**PROBLEM DESCRIPTION**
Copy each line below in which the string "logo" appears.
>>>>
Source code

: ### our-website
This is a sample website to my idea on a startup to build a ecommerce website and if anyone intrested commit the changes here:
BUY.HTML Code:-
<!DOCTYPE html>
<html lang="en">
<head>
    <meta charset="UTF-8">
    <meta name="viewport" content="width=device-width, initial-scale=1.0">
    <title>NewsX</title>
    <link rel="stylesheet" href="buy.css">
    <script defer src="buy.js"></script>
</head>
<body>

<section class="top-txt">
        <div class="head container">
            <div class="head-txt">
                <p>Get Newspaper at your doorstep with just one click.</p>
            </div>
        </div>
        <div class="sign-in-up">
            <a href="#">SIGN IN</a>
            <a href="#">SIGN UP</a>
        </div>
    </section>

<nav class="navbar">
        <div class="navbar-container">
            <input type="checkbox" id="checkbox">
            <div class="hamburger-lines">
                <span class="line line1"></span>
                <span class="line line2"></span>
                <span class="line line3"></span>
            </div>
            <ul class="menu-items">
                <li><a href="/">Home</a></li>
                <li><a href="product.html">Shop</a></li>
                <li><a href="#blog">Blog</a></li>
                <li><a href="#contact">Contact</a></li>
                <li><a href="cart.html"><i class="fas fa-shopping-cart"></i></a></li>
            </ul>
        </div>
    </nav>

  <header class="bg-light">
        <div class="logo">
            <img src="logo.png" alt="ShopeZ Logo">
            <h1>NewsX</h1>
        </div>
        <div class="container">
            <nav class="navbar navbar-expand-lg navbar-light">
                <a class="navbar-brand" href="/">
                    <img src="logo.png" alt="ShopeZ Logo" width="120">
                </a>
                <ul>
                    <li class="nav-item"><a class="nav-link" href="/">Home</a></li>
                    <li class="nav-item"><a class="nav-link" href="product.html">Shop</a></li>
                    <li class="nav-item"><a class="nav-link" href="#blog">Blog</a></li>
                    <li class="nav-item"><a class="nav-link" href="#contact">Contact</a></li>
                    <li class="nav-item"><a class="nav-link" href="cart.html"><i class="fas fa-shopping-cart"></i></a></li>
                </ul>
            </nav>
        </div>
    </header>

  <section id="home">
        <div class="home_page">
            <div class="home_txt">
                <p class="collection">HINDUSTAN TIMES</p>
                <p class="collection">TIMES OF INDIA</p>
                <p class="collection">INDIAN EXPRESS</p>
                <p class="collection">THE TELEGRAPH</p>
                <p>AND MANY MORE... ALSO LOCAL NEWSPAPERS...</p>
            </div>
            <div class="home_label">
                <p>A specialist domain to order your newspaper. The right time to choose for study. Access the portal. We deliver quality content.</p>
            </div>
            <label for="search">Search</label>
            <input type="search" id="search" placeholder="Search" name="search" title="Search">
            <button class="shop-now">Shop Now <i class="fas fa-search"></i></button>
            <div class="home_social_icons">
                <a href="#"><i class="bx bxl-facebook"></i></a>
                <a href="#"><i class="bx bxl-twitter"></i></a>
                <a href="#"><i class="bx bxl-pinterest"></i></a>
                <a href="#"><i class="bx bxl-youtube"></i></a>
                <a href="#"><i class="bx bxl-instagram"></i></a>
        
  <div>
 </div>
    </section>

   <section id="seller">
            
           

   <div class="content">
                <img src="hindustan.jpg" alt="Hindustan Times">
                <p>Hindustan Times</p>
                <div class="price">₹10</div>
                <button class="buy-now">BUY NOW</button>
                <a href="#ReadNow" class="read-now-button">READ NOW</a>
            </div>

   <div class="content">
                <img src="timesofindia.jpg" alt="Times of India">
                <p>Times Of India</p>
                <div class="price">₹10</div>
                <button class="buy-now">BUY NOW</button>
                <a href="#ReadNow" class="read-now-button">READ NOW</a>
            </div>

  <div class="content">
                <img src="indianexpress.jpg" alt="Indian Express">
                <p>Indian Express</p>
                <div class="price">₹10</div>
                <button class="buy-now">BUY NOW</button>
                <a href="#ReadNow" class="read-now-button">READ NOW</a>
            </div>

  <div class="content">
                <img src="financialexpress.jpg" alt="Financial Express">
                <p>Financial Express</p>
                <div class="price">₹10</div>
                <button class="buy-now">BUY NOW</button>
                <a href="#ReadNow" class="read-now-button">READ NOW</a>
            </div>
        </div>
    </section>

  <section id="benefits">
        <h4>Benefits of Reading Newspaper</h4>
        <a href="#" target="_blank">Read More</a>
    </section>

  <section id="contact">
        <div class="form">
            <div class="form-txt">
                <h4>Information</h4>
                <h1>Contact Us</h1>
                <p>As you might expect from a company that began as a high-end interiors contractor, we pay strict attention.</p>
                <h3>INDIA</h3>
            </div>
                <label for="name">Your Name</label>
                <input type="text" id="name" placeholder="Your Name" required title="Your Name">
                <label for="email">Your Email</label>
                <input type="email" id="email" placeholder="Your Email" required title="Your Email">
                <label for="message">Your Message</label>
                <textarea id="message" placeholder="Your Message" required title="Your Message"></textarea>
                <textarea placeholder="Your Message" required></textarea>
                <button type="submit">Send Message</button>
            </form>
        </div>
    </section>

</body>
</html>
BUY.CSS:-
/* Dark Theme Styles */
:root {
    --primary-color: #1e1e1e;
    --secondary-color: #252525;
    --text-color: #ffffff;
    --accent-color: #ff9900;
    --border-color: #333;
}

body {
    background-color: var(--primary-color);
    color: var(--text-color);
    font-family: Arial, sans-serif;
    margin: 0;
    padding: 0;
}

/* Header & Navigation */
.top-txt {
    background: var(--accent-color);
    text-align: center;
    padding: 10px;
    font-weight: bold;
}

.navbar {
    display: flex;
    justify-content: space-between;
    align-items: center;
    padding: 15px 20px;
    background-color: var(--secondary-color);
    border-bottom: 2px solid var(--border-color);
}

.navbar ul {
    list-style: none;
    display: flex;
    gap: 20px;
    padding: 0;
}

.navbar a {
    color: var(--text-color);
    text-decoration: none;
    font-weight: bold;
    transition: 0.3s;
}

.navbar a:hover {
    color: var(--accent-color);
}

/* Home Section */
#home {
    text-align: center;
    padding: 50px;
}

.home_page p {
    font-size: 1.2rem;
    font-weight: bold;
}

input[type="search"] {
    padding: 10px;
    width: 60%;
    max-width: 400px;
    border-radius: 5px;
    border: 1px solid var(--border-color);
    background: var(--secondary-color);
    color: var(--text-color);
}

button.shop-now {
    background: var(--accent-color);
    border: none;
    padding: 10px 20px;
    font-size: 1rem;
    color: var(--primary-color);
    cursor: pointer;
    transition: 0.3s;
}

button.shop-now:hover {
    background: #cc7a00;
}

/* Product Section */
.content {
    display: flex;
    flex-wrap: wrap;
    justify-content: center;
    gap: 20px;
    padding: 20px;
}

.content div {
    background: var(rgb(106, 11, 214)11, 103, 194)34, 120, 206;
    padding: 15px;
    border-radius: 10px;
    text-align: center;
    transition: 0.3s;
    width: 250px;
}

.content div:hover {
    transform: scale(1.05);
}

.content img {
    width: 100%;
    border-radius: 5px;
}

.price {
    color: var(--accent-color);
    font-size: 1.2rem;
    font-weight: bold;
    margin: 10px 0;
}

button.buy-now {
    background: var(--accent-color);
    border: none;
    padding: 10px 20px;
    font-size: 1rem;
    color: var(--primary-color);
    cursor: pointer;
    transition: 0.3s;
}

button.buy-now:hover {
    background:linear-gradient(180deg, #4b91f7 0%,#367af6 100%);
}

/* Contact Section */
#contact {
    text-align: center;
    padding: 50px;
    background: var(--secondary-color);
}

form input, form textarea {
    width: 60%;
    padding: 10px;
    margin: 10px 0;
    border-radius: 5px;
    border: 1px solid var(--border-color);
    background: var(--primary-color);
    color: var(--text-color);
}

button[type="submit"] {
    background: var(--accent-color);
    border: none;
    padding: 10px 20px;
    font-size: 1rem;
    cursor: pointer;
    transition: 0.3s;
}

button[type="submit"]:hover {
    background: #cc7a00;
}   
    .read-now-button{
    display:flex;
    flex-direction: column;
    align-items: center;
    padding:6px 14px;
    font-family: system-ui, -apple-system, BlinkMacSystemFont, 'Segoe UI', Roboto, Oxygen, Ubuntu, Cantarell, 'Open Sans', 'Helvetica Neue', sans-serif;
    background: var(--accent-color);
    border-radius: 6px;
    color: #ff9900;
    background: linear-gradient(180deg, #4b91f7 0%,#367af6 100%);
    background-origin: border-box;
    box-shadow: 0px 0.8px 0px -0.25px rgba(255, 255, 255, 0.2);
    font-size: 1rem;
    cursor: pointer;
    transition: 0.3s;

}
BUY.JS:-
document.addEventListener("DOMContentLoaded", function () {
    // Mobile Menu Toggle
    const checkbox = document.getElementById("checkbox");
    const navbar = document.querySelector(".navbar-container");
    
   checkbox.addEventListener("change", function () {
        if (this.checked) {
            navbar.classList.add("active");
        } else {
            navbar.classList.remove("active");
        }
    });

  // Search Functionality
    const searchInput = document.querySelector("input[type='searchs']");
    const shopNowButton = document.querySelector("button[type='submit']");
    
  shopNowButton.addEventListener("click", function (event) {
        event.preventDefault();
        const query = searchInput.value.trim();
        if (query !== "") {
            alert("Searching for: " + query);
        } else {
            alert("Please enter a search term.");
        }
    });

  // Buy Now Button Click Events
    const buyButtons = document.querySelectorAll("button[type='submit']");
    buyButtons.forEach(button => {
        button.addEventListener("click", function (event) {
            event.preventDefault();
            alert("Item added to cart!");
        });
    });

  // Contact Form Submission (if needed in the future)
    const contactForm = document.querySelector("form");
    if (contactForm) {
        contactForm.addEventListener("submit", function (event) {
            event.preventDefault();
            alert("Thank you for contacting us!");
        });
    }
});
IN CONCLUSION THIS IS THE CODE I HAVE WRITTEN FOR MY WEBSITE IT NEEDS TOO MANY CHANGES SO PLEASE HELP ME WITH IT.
<<<<
**RESPONSE**
        <div class="logo">
            <img src="logo.png" alt="ShopeZ Logo">
                    <img src="logo.png" alt="ShopeZ Logo" width="120">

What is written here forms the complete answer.